Re: [eigen] Including Spectra within Eigen 3.4

Hi All,

I'm Yixuan, the author of the Spectra library. First of all I should thank Gael to move forward and put this plan on the table. I feel really excited to hear about the possibility to contribute and add this feature to the 3.4 branch of Eigen. As Gael said in the email, I'm glad to listen to suggestions and comments from this mailing list about the design of this future module, especially on the API part.

To partly answer Bill's question on the "smallest"/"largest" option, I want to say that both ways are workable, with their own pros and cons.

Reasons for template parameter:

1. For most cases the selection rule, that is, requesting the smallest or largest eigenvalues, is predefined for a specific problem.

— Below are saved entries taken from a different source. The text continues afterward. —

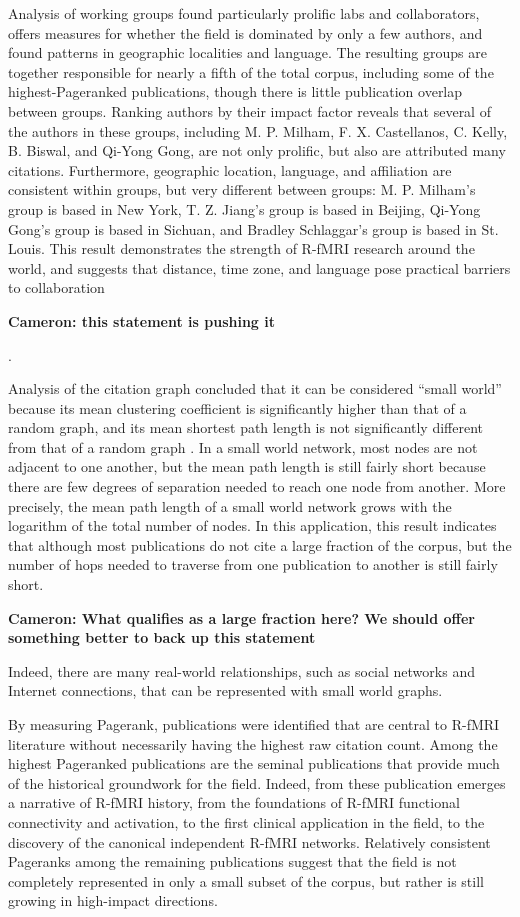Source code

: \documentclass[5p]{elsarticle}
\newcommand\MyCBox[1]{%
  \colorbox{yellow!60}{\begin{varwidth}{\dimexpr\linewidth-2\fboxsep}#1\end{varwidth}}}
\newcommand{\COMMENTCC}[1]{\MyCBox{\textcolor{cc_commentcolor}{\textbf{Cameron:
#1}}}}
\begin{document}
Analysis of working groups found particularly prolific labs and collaborators,
offers measures for whether the field is dominated by only a few authors, and
found patterns in geographic localities and language. The resulting groups are
together responsible for nearly a fifth of the total corpus, including some of
the highest-Pageranked publications, though there is little publication overlap
between groups. Ranking authors by their impact factor reveals that several of
the authors in these groups, including M. P. Milham, F. X. Castellanos, C.
Kelly, B. Biswal, and Qi-Yong Gong, are not only prolific, but also are attributed many
citations. Furthermore, geographic location, language, and affiliation are
consistent within groups, but very different between groups: M. P. Milham’s group
is based in New York, T. Z. Jiang’s group is based in Beijing, Qi-Yong Gong’s
group is based in Sichuan, and Bradley Schlaggar’s group is based in St. Louis.
This result demonstrates the strength of R-fMRI research around the world, and
suggests that distance, time zone, and language pose practical barriers to
collaboration \COMMENTCC{this statement is pushing it}.

Analysis of the citation graph concluded that it can be considered ``small
world'' because its mean clustering coefficient is significantly higher than
that of a random graph, and its mean shortest path length is not significantly
different from that of a random graph \cite{Watts1998}. In a small world
network, most nodes are not adjacent to one another, but the mean path length is
still fairly short because there are few degrees of separation needed to reach
one node from another. More precisely, the mean path length of a small world
network grows with the logarithm of the total number of nodes. In this
application, this result indicates that although most publications do not cite a
large fraction of the corpus, but the number of hops needed to traverse from one
publication to another is still fairly short. \COMMENTCC{What qualifies as a
large fraction here? We should offer something better to back up this statement}
Indeed, there are many real-world relationships, such as social networks and
Internet connections, that can be represented with small world graphs. 

By measuring Pagerank, publications were identified that are central to R-fMRI
literature without necessarily having the highest raw citation count. Among the
highest Pageranked publications are the seminal publications that
provide much of the historical groundwork for the field. Indeed, from these
publication emerges a narrative of R-fMRI history, from the foundations of
R-fMRI functional connectivity and activation, to the first clinical application
in the field, to the discovery of the canonical independent R-fMRI networks.
Relatively consistent Pageranks among the remaining publications suggest that
the field is not completely represented in only a small subset of the corpus,
but rather is still growing in high-impact directions. 
\end{document}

For example in matrix approximation and PCA (principal component analysis), it is already known that largest eigenvalues are needed.

2. According to Gael's plan, proper solvers will be automatically deduced for different selection rules. This means that we need to store different types of matrix operators in the class according to the selection rules, and hence we need that information at compile time.

3. Template parameter brings some performance gain. Fewer if-else conditions are evaluated.

Reasons for run-time option:

1. It allows for control in the run time.

2. Compatible with other ARPACK wrappers.

3. Smaller object file size and faster compilation. If users need to frequently switch between different selection rules, they only need to compile one solver class.

In my own opinion we can benefit from the template parameter approach for a cleaner internal implementation. We can have more discussions on this of course.

Also, I want to mention that "Spectra" was the name I used for my original library, and it may not be so meaningful when integrated into Eigen. I guess something like "IterativeEigenSolvers" makes more sense, and is closer to the naming convention of the existing solvers.

The same applies to my naming of various classes. I would suggest changing all "Sym"-like classes to "SelfAdoint" to be consistent with the current Eigen system.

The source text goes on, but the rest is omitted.